Sterling fell to its weakest level of 2019 on Monday, as political uncertainty stoked by the Conservative leadership contest continued to drag.

The pound remained mired under the $1.26 mark, having closed under that line on Friday for the first time since Theresa May resigned as leader of the party, opening the way for Conservatives to elect her successor as prime minister.

The frontrunner, Boris Johnson, has pledged that the UK will leave the EU under his leadership on October 31 with or without a deal.

Sterling fell 0.5 per cent to $1.2532, its lowest closing value since December 11, according to Refinitiv data.

The prospect of a disorderly Brexit has rattled nerves in currency markets. A weak run of data has added to the concern, while the Bank of England holds a monetary policy meeting this week, at which it could become the latest central bank to take a dovish turn.

“A no-deal Brexit in October is still a market concern. But it’s not just politics that drives price action, the data surprises and data momentum in the UK have been pretty poor too,” said Jordan Rochester, an FX strategist at Nomura.

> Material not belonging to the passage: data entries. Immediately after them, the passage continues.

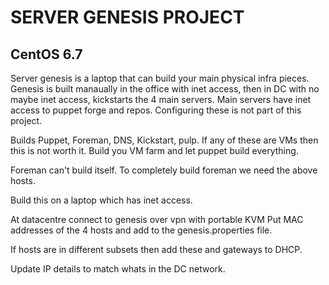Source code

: 
# SERVER GENESIS PROJECT
## CentOS 6.7

Server genesis is a laptop that can build your main physical infra pieces. 
Genesis is built manaually in the office with inet access, then in DC 
with no maybe inet access, kickstarts the 4 main servers. 
Main servers have inet access to puppet forge and repos. 
Configuring these is not part of this project.

Builds Puppet, Foreman, DNS, Kickstart, pulp. 
If any of these are VMs then this is not worth it. 
Build you VM farm and let puppet build everything. 

Foreman can't build itself. To completely build foreman we need the above hosts. 

Build this on a laptop which has inet access.

At datacentre connect to genesis over vpn with portable KVM
Put MAC addresses of the 4 hosts and add to the genesis.properties file.

If hosts are in different subsets then add these and gateways to DHCP. 

Update IP details to match whats in the DC network.



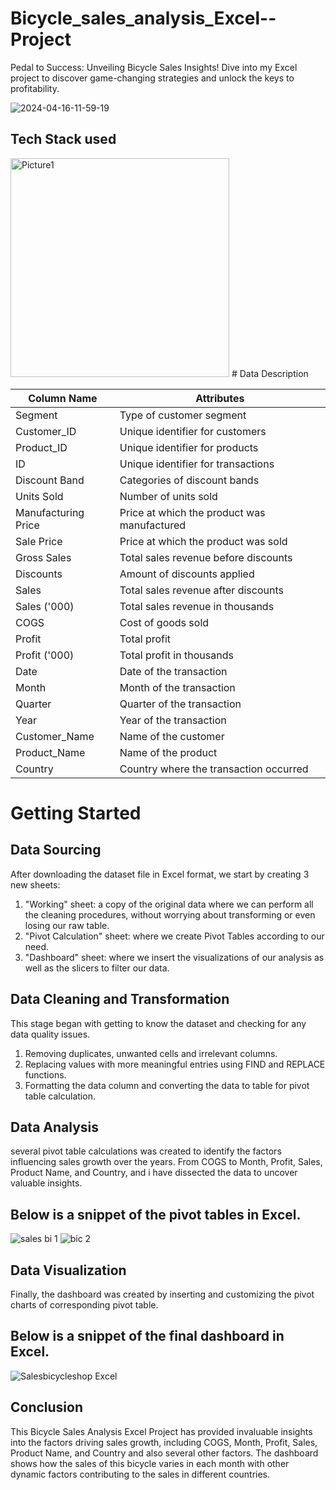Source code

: # Bicycle_sales_analysis_Excel--Project
Pedal to Success: Unveiling Bicycle Sales Insights! Dive into my Excel project to discover game-changing strategies and unlock the keys to profitability. 

![2024-04-16-11-59-19](https://github.com/Abdulmalik25/Bicycle_sales_analysis_Excel--Project/assets/153974173/53f4ce47-8623-49d5-b45e-943bb40e4e71)

## Tech Stack used
<img src="https://github.com/Abdulmalik25/HBFC_Personal_Loan_Analysis_Excel-Project/assets/153974173/c69248d4-f54b-42af-9fd9-3b1d346ac291" alt="Picture1" width="350" height="350">
# Data Description

| Column Name    |          Attributes               |
|----------------|-----------------------------------|
| Segment        | Type of customer segment           |
| Customer_ID    | Unique identifier for customers   |
| Product_ID     | Unique identifier for products    |
| ID             | Unique identifier for transactions|
| Discount Band  | Categories of discount bands      |
| Units Sold     | Number of units sold              |
| Manufacturing Price | Price at which the product was manufactured|
| Sale Price     | Price at which the product was sold|
| Gross Sales    | Total sales revenue before discounts|
| Discounts      | Amount of discounts applied       |
| Sales          | Total sales revenue after discounts|
| Sales ('000)   | Total sales revenue in thousands |
| COGS           | Cost of goods sold               |
| Profit         | Total profit                     |
| Profit ('000)  | Total profit in thousands        |
| Date           | Date of the transaction          |
| Month          | Month of the transaction         |
| Quarter        | Quarter of the transaction       |
| Year           | Year of the transaction          |
| Customer_Name  | Name of the customer             |
| Product_Name   | Name of the product              |
| Country        | Country where the transaction occurred|


# Getting Started

## Data Sourcing
After downloading  the dataset file in Excel format, we start by creating 3 new sheets:
1.	"Working" sheet: a copy of the original data where we can perform all the cleaning procedures, without worrying about transforming or even losing our raw table.
2.	"Pivot Calculation" sheet: where we create Pivot Tables according to our need.
3.	"Dashboard" sheet: where we insert the visualizations of our analysis as well as the slicers to filter our data.

## Data Cleaning and Transformation
This stage began with getting to know the dataset and checking for any data quality issues.
1.	Removing duplicates, unwanted cells and irrelevant columns.
2.	Replacing values with more meaningful entries  using FIND and REPLACE functions.
3.	Formatting the data column and converting the data to table for pivot table calculation.

## Data Analysis
several pivot table calculations was created to identify the factors influencing sales growth over the years. From COGS to Month, Profit, Sales, Product Name, and Country, and i have  dissected the data to uncover valuable insights.

## Below is a snippet of the pivot tables in Excel.
![sales bi 1](https://github.com/Abdulmalik25/Bicycle_sales_analysis_Excel--Project/assets/153974173/0e6a8f39-dc90-4fa0-8dfb-7bc84a548980)
![bic 2](https://github.com/Abdulmalik25/Bicycle_sales_analysis_Excel--Project/assets/153974173/833b9bc1-17de-462f-b2c6-8bc8a6b9df8e)

## Data Visualization
Finally, the dashboard was created by inserting and  customizing the pivot charts of corresponding  pivot table.

## Below is a snippet of the final dashboard in Excel.
![Salesbicycleshop Excel](https://github.com/Abdulmalik25/Bicycle_sales_analysis_Excel--Project/assets/153974173/8fa89422-7799-4898-861b-d985000c88e9)

## Conclusion
 This Bicycle Sales Analysis Excel Project has provided invaluable insights into the factors driving sales growth, including COGS, Month, Profit, Sales, Product Name, and Country and also several other factors. The dashboard shows how the sales of this bicycle varies in each month with other dynamic factors contributing to the sales in different countries.




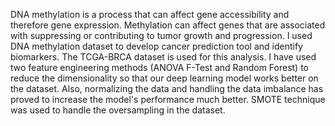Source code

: DNA methylation is a process that can affect gene accessibility and therefore gene expression. Methylation can affect genes that are associated with suppressing or contributing to tumor growth and progression. I used DNA methylation dataset to develop cancer prediction tool and identify biomarkers. The TCGA-BRCA dataset is used for this analysis. I have used two feature engineering methods (ANOVA F-Test and Random Forest) to reduce the dimensionality so that our deep learning model works better on the dataset. Also, normalizing the data and handling the data imbalance has proved to increase the model's performance much better. SMOTE technique was used to handle the oversampling in the dataset.
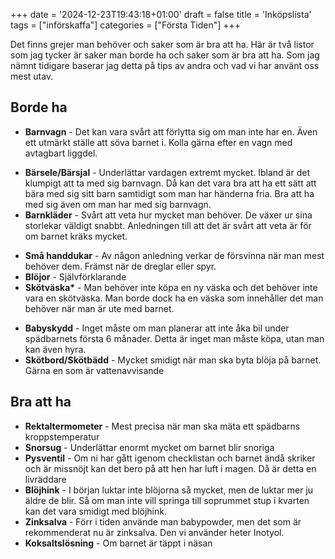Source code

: +++
date = '2024-12-23T19:43:18+01:00'
draft = false
title = 'Inköpslista'
tags = ["införskaffa"]
categories = ["Första Tiden"]
+++

Det finns grejer man behöver och saker som är bra att ha. Här är två listor som jag tycker är saker man borde ha och saker som är bra att ha. Som jag nämnt tidigare baserar jag detta på tips av andra och vad vi har använt oss mest utav.

## Borde ha
 - **Barnvagn** - Det kan vara svårt att förlytta sig om man inte har en. Även ett utmärkt ställe att söva barnet i. Kolla gärna efter en vagn med avtagbart liggdel.
 <!--Lägga till egen sida om barnvagnar?-->
 - **Bärsele/Bärsjal** - Underlättar vardagen extremt mycket. Ibland är det klumpigt att ta med sig barnvagn. Då kan det vara bra att ha ett sätt att bära med sig sitt barn samtidigt som man har händerna fria. Bra att ha med sig även om man har med sig barnvagn.
 - **Barnkläder** - Svårt att veta hur mycket man behöver. De växer ur sina storlekar väldigt snabbt. Anledningen till att det är svårt att veta är för om barnet kräks mycket.
 <!--Lägg till egen sida om barnkläder-->
 - **Små handdukar** - Av någon anledning verkar de försvinna när man mest behöver dem. Främst när de dreglar eller spyr.
 - **Blöjor** - Självförklarande
 - **Skötväska\*** - Man behöver inte köpa en ny väska och det behöver inte vara en skötväska. Man borde dock ha en väska som innehåller det man behöver när man är ute med barnet.
 <!--Skapa en sida om vad man ska ha i skötväskan-->
 - **Babyskydd** - Inget måste om man planerar att inte åka bil under spädbarnets första 6 månader. Detta är inget man måste köpa, utan man kan även hyra.
 - **Skötbord/Skötbädd** - Mycket smidigt när man ska byta blöja på barnet. Gärna en som är vattenavvisande

## Bra att ha
 - **Rektaltermometer** - Mest precisa när man ska mäta ett spädbarns kroppstemperatur
 - **Snorsug** - Underlättar enormt mycket om barnet blir snoriga
 - **Pysventil** - Om ni har gått igenom checklistan och barnet ändå skriker och är missnöjt kan det bero på att hen har luft i magen. Då är detta en livräddare
 - **Blöjhink** - I början luktar inte blöjorna så mycket, men de luktar mer ju äldre de blir. Så om man inte vill springa till soprummet stup i kvarten kan det vara smidigt med blöjhink.
 - **Zinksalva** - Förr i tiden använde man babypowder, men det som är rekommenderat nu är zinksalva. Den vi använder heter Inotyol.
 - **Koksaltslösning** - Om barnet är täppt i näsan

Mr Johnson, a former foreign secretary and London mayor, won the first round of the poll of Conservative MPs by a significant margin. Two candidates will be put to a final vote of party members after run-off elections this week.

In the meantime, some analysts expected sterling to find support from the BoE, as it plots the next steps for UK interest rates.

Citi analyst Tiia Lehto said: “Hawks at the Bank of England argue (and may express in votes) that the labour market is running hot. However, Brexit cracks are visible in the economy and could easily aggravate into the autumn. Expect some hawkish protest at the meeting on 20 June, but the MPC looks set to miss the boat for rate hikes this year.”